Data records
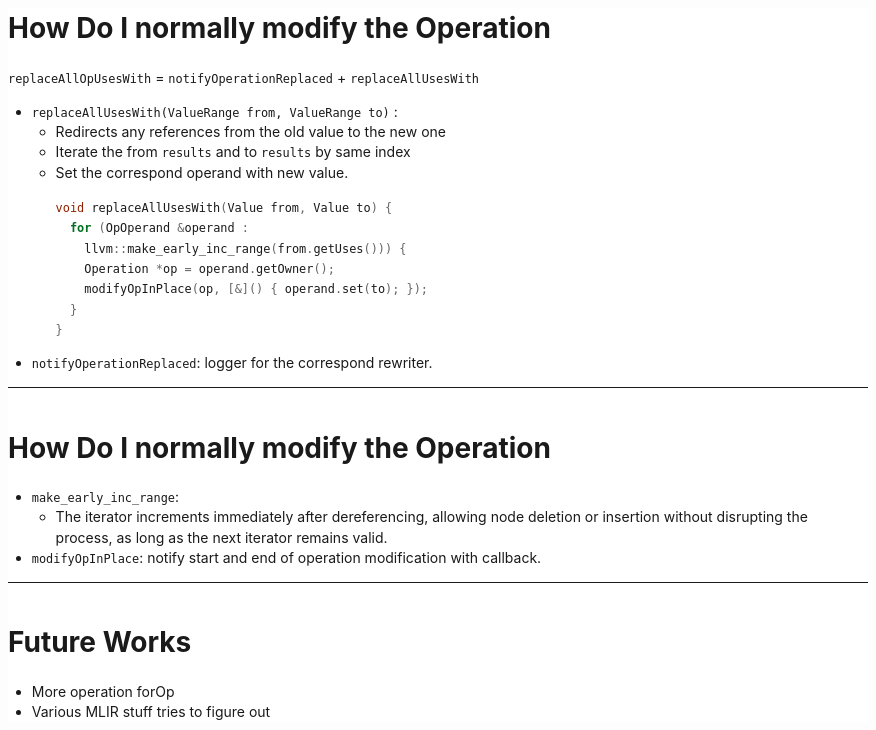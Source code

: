 # How Do I normally modify the Operation

`replaceAllOpUsesWith` = `notifyOperationReplaced` + `replaceAllUsesWith`

- `replaceAllUsesWith(ValueRange from, ValueRange to)` :
	- Redirects any references from the old value to the new one
	- Iterate the from `results` and to `results` by same index 
	- Set the correspond operand with new value.
        ```cpp
        void replaceAllUsesWith(Value from, Value to) {
          for (OpOperand &operand : 
            llvm::make_early_inc_range(from.getUses())) {
            Operation *op = operand.getOwner();
            modifyOpInPlace(op, [&]() { operand.set(to); });
          }
        }
        ```
- `notifyOperationReplaced`: logger for the correspond rewriter.

---

# How Do I normally modify the Operation

- `make_early_inc_range`: 
	- The iterator increments immediately after dereferencing, allowing node deletion or insertion without disrupting the process, as long as the next iterator remains valid.
- `modifyOpInPlace`: notify start and end of operation modification with callback.

---

# Future Works

- More operation forOp
- Various MLIR stuff tries to figure out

**What to do:** Only the lines from the one with "# Future Works" through the end of the data should be printed, each exactly as it appears.

**Result for this exercise:**
# Future Works

- More operation forOp
- Various MLIR stuff tries to figure out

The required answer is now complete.